======== Record excerpts ========

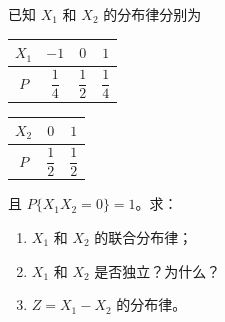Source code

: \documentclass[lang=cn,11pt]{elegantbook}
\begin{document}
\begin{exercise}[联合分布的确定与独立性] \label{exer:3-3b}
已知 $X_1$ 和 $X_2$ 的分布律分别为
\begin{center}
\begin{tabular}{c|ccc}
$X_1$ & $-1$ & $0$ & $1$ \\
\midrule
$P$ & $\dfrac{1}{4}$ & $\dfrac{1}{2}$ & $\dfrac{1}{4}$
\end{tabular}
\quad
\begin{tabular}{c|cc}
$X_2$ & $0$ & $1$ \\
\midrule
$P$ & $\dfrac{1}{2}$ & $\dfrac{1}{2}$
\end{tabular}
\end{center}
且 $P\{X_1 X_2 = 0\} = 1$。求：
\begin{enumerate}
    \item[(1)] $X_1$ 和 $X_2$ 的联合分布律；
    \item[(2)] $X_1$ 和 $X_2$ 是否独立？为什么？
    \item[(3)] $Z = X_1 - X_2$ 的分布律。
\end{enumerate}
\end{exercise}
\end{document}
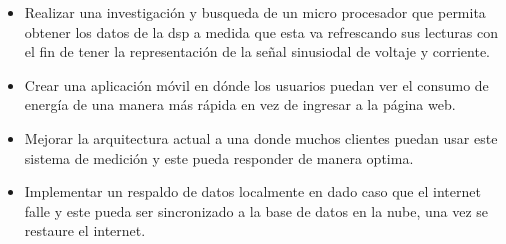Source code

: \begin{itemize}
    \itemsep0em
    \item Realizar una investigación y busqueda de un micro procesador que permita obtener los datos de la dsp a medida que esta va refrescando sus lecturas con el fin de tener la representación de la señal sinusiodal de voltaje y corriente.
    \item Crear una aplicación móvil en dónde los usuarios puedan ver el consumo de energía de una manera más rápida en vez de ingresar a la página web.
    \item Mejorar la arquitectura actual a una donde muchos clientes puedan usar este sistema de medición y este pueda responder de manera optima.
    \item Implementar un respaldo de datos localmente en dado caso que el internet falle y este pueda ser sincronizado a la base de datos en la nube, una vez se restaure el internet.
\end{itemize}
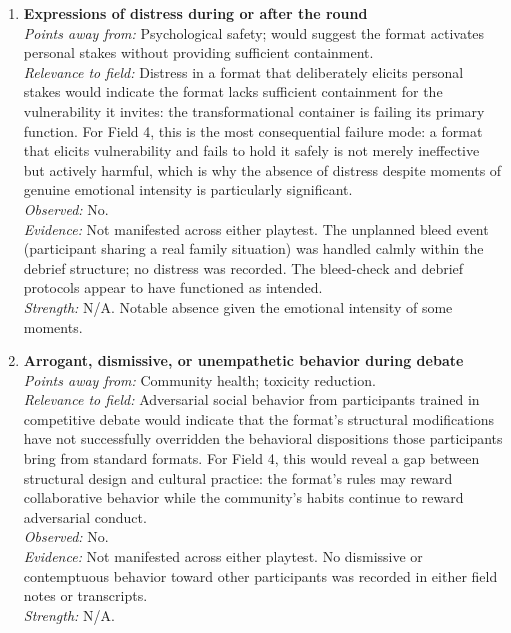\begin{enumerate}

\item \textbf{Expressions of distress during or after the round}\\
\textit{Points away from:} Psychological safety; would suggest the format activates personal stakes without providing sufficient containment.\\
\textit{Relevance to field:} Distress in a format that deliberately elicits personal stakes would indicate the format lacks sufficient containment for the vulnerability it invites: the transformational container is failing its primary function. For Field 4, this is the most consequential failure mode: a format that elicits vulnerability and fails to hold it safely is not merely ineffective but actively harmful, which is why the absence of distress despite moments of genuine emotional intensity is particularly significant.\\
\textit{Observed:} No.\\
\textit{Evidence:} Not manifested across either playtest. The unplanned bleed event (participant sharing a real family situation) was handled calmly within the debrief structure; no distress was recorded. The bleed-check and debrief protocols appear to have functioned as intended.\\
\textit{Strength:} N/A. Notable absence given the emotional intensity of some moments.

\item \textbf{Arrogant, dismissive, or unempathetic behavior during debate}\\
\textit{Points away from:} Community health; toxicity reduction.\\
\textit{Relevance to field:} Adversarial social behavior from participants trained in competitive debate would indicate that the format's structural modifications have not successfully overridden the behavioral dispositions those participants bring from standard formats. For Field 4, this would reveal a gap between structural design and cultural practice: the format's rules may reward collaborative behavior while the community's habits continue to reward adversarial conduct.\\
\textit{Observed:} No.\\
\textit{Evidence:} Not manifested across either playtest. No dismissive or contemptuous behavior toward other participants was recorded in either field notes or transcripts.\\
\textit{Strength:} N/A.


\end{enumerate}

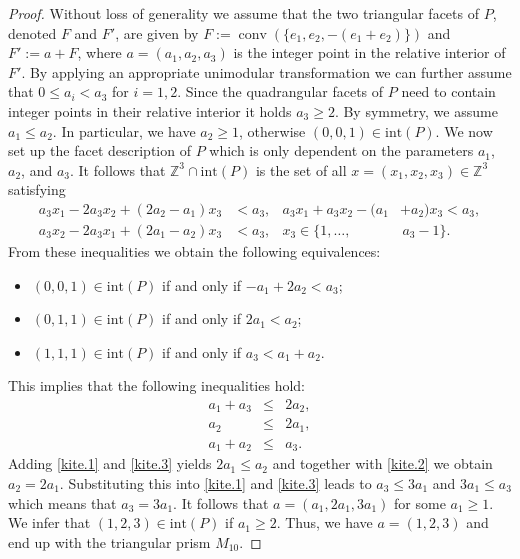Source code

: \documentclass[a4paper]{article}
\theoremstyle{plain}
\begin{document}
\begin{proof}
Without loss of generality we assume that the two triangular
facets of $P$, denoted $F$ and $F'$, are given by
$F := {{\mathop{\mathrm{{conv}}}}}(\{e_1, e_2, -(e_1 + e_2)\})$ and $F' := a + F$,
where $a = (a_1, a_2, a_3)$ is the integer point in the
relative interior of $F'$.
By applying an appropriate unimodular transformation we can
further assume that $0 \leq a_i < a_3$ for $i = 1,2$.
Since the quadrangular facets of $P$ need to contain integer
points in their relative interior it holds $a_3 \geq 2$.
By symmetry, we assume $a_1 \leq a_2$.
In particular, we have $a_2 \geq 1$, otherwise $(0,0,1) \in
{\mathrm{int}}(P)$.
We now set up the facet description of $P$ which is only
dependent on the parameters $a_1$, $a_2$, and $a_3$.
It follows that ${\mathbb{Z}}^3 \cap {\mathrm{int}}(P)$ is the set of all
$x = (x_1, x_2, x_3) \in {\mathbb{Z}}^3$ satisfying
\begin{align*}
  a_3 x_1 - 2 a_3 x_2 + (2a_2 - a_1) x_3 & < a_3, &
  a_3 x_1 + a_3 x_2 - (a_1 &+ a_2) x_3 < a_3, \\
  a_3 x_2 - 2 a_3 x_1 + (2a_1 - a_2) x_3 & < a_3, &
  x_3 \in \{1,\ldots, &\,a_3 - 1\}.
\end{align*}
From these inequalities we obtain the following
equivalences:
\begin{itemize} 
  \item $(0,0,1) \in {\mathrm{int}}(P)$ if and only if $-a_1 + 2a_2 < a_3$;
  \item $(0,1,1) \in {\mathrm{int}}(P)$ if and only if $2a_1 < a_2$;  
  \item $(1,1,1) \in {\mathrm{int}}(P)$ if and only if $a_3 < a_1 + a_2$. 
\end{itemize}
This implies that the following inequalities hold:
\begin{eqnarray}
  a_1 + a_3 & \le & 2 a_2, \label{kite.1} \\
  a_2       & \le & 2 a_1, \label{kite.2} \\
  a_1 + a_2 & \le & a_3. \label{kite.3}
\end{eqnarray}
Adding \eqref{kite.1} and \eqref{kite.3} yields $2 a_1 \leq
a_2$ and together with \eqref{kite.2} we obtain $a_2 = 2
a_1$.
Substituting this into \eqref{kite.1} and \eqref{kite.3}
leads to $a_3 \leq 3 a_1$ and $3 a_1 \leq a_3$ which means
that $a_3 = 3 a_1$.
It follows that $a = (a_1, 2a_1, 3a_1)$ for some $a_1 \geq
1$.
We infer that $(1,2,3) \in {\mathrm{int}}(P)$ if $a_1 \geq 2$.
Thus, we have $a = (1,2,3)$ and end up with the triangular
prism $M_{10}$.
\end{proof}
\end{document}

========

> _What to produce_
What I need is every record written out exactly, minus the pictures.

> _Worked solution_
Source code

: \documentclass[lang=cn,11pt]{elegantbook}
\begin{document}
\begin{exercise}[联合分布的确定与独立性] \label{exer:3-3b}
已知 $X_1$ 和 $X_2$ 的分布律分别为
\begin{center}
\begin{tabular}{c|ccc}
$X_1$ & $-1$ & $0$ & $1$ \\
\midrule
$P$ & $\dfrac{1}{4}$ & $\dfrac{1}{2}$ & $\dfrac{1}{4}$
\end{tabular}
\quad
\begin{tabular}{c|cc}
$X_2$ & $0$ & $1$ \\
\midrule
$P$ & $\dfrac{1}{2}$ & $\dfrac{1}{2}$
\end{tabular}
\end{center}
且 $P\{X_1 X_2 = 0\} = 1$。求：
\begin{enumerate}
    \item[(1)] $X_1$ 和 $X_2$ 的联合分布律；
    \item[(2)] $X_1$ 和 $X_2$ 是否独立？为什么？
    \item[(3)] $Z = X_1 - X_2$ 的分布律。
\end{enumerate}
\end{exercise}
\end{document}
Source code

: \begin{itemize}
    \itemsep0em
    \item Realizar una investigación y busqueda de un micro procesador que permita obtener los datos de la dsp a medida que esta va refrescando sus lecturas con el fin de tener la representación de la señal sinusiodal de voltaje y corriente.
    \item Crear una aplicación móvil en dónde los usuarios puedan ver el consumo de energía de una manera más rápida en vez de ingresar a la página web.
    \item Mejorar la arquitectura actual a una donde muchos clientes puedan usar este sistema de medición y este pueda responder de manera optima.
    \item Implementar un respaldo de datos localmente en dado caso que el internet falle y este pueda ser sincronizado a la base de datos en la nube, una vez se restaure el internet.
\end{itemize}
\begin{enumerate}

\item \textbf{Expressions of distress during or after the round}\\
\textit{Points away from:} Psychological safety; would suggest the format activates personal stakes without providing sufficient containment.\\
\textit{Relevance to field:} Distress in a format that deliberately elicits personal stakes would indicate the format lacks sufficient containment for the vulnerability it invites: the transformational container is failing its primary function. For Field 4, this is the most consequential failure mode: a format that elicits vulnerability and fails to hold it safely is not merely ineffective but actively harmful, which is why the absence of distress despite moments of genuine emotional intensity is particularly significant.\\
\textit{Observed:} No.\\
\textit{Evidence:} Not manifested across either playtest. The unplanned bleed event (participant sharing a real family situation) was handled calmly within the debrief structure; no distress was recorded. The bleed-check and debrief protocols appear to have functioned as intended.\\
\textit{Strength:} N/A. Notable absence given the emotional intensity of some moments.

\item \textbf{Arrogant, dismissive, or unempathetic behavior during debate}\\
\textit{Points away from:} Community health; toxicity reduction.\\
\textit{Relevance to field:} Adversarial social behavior from participants trained in competitive debate would indicate that the format's structural modifications have not successfully overridden the behavioral dispositions those participants bring from standard formats. For Field 4, this would reveal a gap between structural design and cultural practice: the format's rules may reward collaborative behavior while the community's habits continue to reward adversarial conduct.\\
\textit{Observed:} No.\\
\textit{Evidence:} Not manifested across either playtest. No dismissive or contemptuous behavior toward other participants was recorded in either field notes or transcripts.\\
\textit{Strength:} N/A.


\end{enumerate}

Source code

: \documentclass[a4paper]{article}
\theoremstyle{plain}
\begin{document}
\begin{proof}
Without loss of generality we assume that the two triangular
facets of $P$, denoted $F$ and $F'$, are given by
$F := {{\mathop{\mathrm{{conv}}}}}(\{e_1, e_2, -(e_1 + e_2)\})$ and $F' := a + F$,
where $a = (a_1, a_2, a_3)$ is the integer point in the
relative interior of $F'$.
By applying an appropriate unimodular transformation we can
further assume that $0 \leq a_i < a_3$ for $i = 1,2$.
Since the quadrangular facets of $P$ need to contain integer
points in their relative interior it holds $a_3 \geq 2$.
By symmetry, we assume $a_1 \leq a_2$.
In particular, we have $a_2 \geq 1$, otherwise $(0,0,1) \in
{\mathrm{int}}(P)$.
We now set up the facet description of $P$ which is only
dependent on the parameters $a_1$, $a_2$, and $a_3$.
It follows that ${\mathbb{Z}}^3 \cap {\mathrm{int}}(P)$ is the set of all
$x = (x_1, x_2, x_3) \in {\mathbb{Z}}^3$ satisfying
\begin{align*}
  a_3 x_1 - 2 a_3 x_2 + (2a_2 - a_1) x_3 & < a_3, &
  a_3 x_1 + a_3 x_2 - (a_1 &+ a_2) x_3 < a_3, \\
  a_3 x_2 - 2 a_3 x_1 + (2a_1 - a_2) x_3 & < a_3, &
  x_3 \in \{1,\ldots, &\,a_3 - 1\}.
\end{align*}
From these inequalities we obtain the following
equivalences:
\begin{itemize} 
  \item $(0,0,1) \in {\mathrm{int}}(P)$ if and only if $-a_1 + 2a_2 < a_3$;
  \item $(0,1,1) \in {\mathrm{int}}(P)$ if and only if $2a_1 < a_2$;  
  \item $(1,1,1) \in {\mathrm{int}}(P)$ if and only if $a_3 < a_1 + a_2$. 
\end{itemize}
This implies that the following inequalities hold:
\begin{eqnarray}
  a_1 + a_3 & \le & 2 a_2, \label{kite.1} \\
  a_2       & \le & 2 a_1, \label{kite.2} \\
  a_1 + a_2 & \le & a_3. \label{kite.3}
\end{eqnarray}
Adding \eqref{kite.1} and \eqref{kite.3} yields $2 a_1 \leq
a_2$ and together with \eqref{kite.2} we obtain $a_2 = 2
a_1$.
Substituting this into \eqref{kite.1} and \eqref{kite.3}
leads to $a_3 \leq 3 a_1$ and $3 a_1 \leq a_3$ which means
that $a_3 = 3 a_1$.
It follows that $a = (a_1, 2a_1, 3a_1)$ for some $a_1 \geq
1$.
We infer that $(1,2,3) \in {\mathrm{int}}(P)$ if $a_1 \geq 2$.
Thus, we have $a = (1,2,3)$ and end up with the triangular
prism $M_{10}$.
\end{proof}
\end{document}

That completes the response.